WHAT YOU WILL DO
Nothing but the images should be left out when the entries are restated word for word.

-=-=-

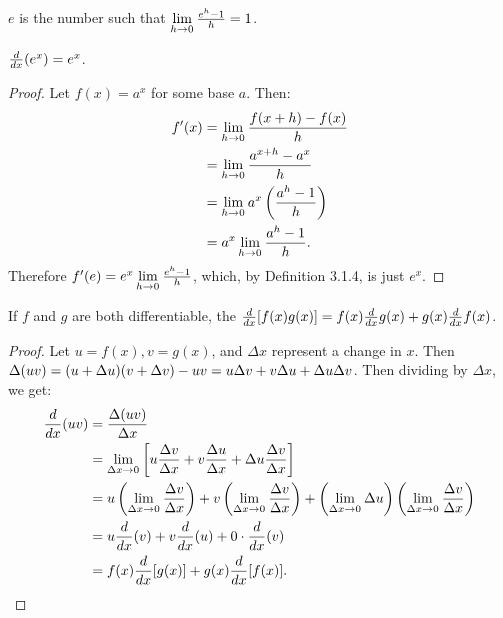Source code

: \documentclass[a4paper,8pt]{article}
\begin{document}
\begin{outline}
    \(e\) is the number such that \(\lim\limits_{h\rightarrow 0^{}}\frac{e^h-1}{h} = 1\).

    \(\frac{d}{dx}(e^x) = e^x\).

    \begin{proof}
      Let \(f(x) = a^x\) for some base \(a\). Then:
      \begin{align*}
        f'(x) &= \lim\limits_{h\rightarrow 0^{}}\frac{f(x+h)-f(x)}{h} \\
              &= \lim\limits_{h\rightarrow 0^{}}\frac{a^{x+h}-a^x}{h} \\
              &= \lim\limits_{h\rightarrow 0^{}}a^x\left(\frac{a^h-1}{h}\right)  \\
              &= a^x\lim\limits_{h\rightarrow 0^{}}\frac{a^h-1}{h}\text{.}
      \end{align*}
      Therefore \(f'(e) = e^x\lim\limits_{h\rightarrow 0^{}}\frac{e^h-1}{h}\), which, by Definition 3.1.4, is just \(e^x\).
    \end{proof}

    If \(f\) and \(g\) are both differentiable, the \(\frac{d}{dx}[f(x)g(x)] = f(x)\frac{d}{dx}g(x) + g(x)\frac{d}{dx}f(x)\).

    \begin{proof}
      Let \(u = f(x), v = g(x)\), and \(\Delta x\) represent a change in \(x\). Then \(\Delta(uv) = (u+\Delta u)
      (v + \Delta v) - uv = u\Delta v + v\Delta u + \Delta u\Delta v\). Then dividing by \(\Delta x\), we get:
      \begin{align*}
        \frac{d}{dx}(uv) &= \frac{\Delta(uv)}{\Delta x}\\
                        &= \lim\limits_{\Delta x\rightarrow 0^{}}\left[u\frac{\Delta v}{\Delta x} + v\frac{\Delta u}{\Delta x} + \Delta u
                            \frac{\Delta v}{\Delta x}\right] \\
                        &= u\left(\lim\limits_{\Delta x\rightarrow 0^{}}\frac{\Delta v}{\Delta x}\right) +
                           v\left(\lim\limits_{\Delta x\rightarrow 0^{}}\frac{\Delta v}{\Delta x}\right) +
                           \left(\lim\limits_{\Delta x\rightarrow 0^{}}\Delta u\right)
                           \left(\lim\limits_{\Delta x\rightarrow 0^{}}\frac{\Delta v}{\Delta x}\right)\\
                        &= u\frac{d}{dx}(v) + v\frac{d}{dx}(u) + 0 \cdot \frac{d}{dx}(v)\\
                        &= f(x)\frac{d}{dx}[g(x)] + g(x)\frac{d}{dx}[f(x)]\text{.}
      \end{align*}
    \end{proof}


\end{outline}
\end{document}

-=-=-

WRITTEN SOLUTION
Source code

: \documentclass[a4paper,8pt]{article}
\begin{document}
\begin{outline}
    \(e\) is the number such that \(\lim\limits_{h\rightarrow 0^{}}\frac{e^h-1}{h} = 1\).

    \(\frac{d}{dx}(e^x) = e^x\).

    \begin{proof}
      Let \(f(x) = a^x\) for some base \(a\). Then:
      \begin{align*}
        f'(x) &= \lim\limits_{h\rightarrow 0^{}}\frac{f(x+h)-f(x)}{h} \\
              &= \lim\limits_{h\rightarrow 0^{}}\frac{a^{x+h}-a^x}{h} \\
              &= \lim\limits_{h\rightarrow 0^{}}a^x\left(\frac{a^h-1}{h}\right)  \\
              &= a^x\lim\limits_{h\rightarrow 0^{}}\frac{a^h-1}{h}\text{.}
      \end{align*}
      Therefore \(f'(e) = e^x\lim\limits_{h\rightarrow 0^{}}\frac{e^h-1}{h}\), which, by Definition 3.1.4, is just \(e^x\).
    \end{proof}

    If \(f\) and \(g\) are both differentiable, the \(\frac{d}{dx}[f(x)g(x)] = f(x)\frac{d}{dx}g(x) + g(x)\frac{d}{dx}f(x)\).

    \begin{proof}
      Let \(u = f(x), v = g(x)\), and \(\Delta x\) represent a change in \(x\). Then \(\Delta(uv) = (u+\Delta u)
      (v + \Delta v) - uv = u\Delta v + v\Delta u + \Delta u\Delta v\). Then dividing by \(\Delta x\), we get:
      \begin{align*}
        \frac{d}{dx}(uv) &= \frac{\Delta(uv)}{\Delta x}\\
                        &= \lim\limits_{\Delta x\rightarrow 0^{}}\left[u\frac{\Delta v}{\Delta x} + v\frac{\Delta u}{\Delta x} + \Delta u
                            \frac{\Delta v}{\Delta x}\right] \\
                        &= u\left(\lim\limits_{\Delta x\rightarrow 0^{}}\frac{\Delta v}{\Delta x}\right) +
                           v\left(\lim\limits_{\Delta x\rightarrow 0^{}}\frac{\Delta v}{\Delta x}\right) +
                           \left(\lim\limits_{\Delta x\rightarrow 0^{}}\Delta u\right)
                           \left(\lim\limits_{\Delta x\rightarrow 0^{}}\frac{\Delta v}{\Delta x}\right)\\
                        &= u\frac{d}{dx}(v) + v\frac{d}{dx}(u) + 0 \cdot \frac{d}{dx}(v)\\
                        &= f(x)\frac{d}{dx}[g(x)] + g(x)\frac{d}{dx}[f(x)]\text{.}
      \end{align*}
    \end{proof}


\end{outline}
\end{document}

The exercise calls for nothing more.